## To do
Your task is to filter the data below down to the lines holding "zhihu".

## Entries shown
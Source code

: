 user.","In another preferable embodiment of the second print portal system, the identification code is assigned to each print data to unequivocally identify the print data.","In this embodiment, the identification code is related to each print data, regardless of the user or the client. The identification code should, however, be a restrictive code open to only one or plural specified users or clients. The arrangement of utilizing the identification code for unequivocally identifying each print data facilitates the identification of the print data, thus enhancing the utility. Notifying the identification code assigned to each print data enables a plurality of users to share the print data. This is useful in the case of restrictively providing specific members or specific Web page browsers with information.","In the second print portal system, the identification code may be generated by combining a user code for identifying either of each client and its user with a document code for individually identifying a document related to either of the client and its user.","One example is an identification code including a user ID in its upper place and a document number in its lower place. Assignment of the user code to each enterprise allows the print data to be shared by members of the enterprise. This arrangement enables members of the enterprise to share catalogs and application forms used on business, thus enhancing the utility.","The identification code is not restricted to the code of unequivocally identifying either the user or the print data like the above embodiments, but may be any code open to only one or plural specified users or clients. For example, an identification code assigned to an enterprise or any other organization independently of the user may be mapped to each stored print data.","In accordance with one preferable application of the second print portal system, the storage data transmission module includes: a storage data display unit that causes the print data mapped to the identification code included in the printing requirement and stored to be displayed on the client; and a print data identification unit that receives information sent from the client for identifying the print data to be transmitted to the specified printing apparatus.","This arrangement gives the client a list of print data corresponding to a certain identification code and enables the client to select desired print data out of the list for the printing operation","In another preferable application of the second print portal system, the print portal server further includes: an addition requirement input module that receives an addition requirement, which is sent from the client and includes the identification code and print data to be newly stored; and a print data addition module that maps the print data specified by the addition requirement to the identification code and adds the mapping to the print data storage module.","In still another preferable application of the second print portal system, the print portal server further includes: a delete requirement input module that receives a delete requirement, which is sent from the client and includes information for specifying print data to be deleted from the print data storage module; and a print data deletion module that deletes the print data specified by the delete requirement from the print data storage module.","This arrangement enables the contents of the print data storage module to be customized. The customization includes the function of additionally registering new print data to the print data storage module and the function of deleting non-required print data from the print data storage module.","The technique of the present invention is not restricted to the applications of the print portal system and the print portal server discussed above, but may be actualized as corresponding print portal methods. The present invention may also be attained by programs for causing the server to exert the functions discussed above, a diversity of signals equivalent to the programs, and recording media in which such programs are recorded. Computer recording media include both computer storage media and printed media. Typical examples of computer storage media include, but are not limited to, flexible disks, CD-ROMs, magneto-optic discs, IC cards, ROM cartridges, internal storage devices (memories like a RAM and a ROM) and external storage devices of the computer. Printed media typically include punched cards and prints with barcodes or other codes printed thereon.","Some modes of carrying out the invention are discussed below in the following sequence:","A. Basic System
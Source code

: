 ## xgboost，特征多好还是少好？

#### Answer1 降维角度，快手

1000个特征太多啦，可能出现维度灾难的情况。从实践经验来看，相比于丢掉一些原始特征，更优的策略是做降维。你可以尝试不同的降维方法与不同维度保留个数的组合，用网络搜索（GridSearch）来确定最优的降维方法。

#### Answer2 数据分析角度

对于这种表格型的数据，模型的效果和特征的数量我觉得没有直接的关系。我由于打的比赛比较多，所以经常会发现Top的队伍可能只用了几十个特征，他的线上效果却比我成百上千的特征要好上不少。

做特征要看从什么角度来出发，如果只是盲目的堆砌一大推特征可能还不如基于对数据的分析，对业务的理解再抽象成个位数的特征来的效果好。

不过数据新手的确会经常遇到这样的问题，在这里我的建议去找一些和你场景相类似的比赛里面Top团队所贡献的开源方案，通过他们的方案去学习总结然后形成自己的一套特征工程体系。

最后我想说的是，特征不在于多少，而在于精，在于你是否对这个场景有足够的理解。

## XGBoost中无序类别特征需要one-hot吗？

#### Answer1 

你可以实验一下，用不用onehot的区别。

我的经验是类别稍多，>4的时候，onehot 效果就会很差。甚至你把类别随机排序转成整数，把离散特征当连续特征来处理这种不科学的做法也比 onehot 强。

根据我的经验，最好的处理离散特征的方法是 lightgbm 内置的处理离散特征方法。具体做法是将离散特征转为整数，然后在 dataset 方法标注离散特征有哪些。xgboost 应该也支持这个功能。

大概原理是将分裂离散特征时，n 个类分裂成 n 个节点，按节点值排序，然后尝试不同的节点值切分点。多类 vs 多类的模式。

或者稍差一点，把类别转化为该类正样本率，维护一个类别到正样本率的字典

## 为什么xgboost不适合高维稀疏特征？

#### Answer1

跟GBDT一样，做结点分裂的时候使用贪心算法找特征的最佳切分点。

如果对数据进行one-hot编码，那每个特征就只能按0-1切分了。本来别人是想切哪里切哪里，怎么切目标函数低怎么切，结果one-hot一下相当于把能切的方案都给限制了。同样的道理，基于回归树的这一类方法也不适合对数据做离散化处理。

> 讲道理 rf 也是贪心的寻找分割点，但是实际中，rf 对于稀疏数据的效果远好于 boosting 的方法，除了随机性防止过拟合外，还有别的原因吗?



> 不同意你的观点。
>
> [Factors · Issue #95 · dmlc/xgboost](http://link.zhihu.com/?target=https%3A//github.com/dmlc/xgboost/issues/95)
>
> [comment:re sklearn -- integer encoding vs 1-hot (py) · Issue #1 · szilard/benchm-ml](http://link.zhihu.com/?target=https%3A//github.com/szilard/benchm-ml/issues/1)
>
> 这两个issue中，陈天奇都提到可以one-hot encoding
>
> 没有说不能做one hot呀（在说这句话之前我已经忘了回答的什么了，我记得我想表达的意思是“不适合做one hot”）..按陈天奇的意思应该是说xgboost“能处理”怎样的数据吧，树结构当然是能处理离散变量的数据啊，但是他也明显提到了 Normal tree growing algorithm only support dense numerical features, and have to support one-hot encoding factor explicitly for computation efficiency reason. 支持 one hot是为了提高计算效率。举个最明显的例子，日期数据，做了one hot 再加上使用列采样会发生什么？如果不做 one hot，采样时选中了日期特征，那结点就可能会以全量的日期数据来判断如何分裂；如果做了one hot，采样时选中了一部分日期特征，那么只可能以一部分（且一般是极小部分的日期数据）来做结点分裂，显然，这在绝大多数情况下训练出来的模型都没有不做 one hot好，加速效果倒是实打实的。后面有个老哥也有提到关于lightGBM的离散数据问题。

## Finished task
> [Factors · Issue #95 · dmlc/xgboost](http://link.zhihu.com/?target=https%3A//github.com/dmlc/xgboost/issues/95)
> [comment:re sklearn -- integer encoding vs 1-hot (py) · Issue #1 · szilard/benchm-ml](http://link.zhihu.com/?target=https%3A//github.com/szilard/benchm-ml/issues/1)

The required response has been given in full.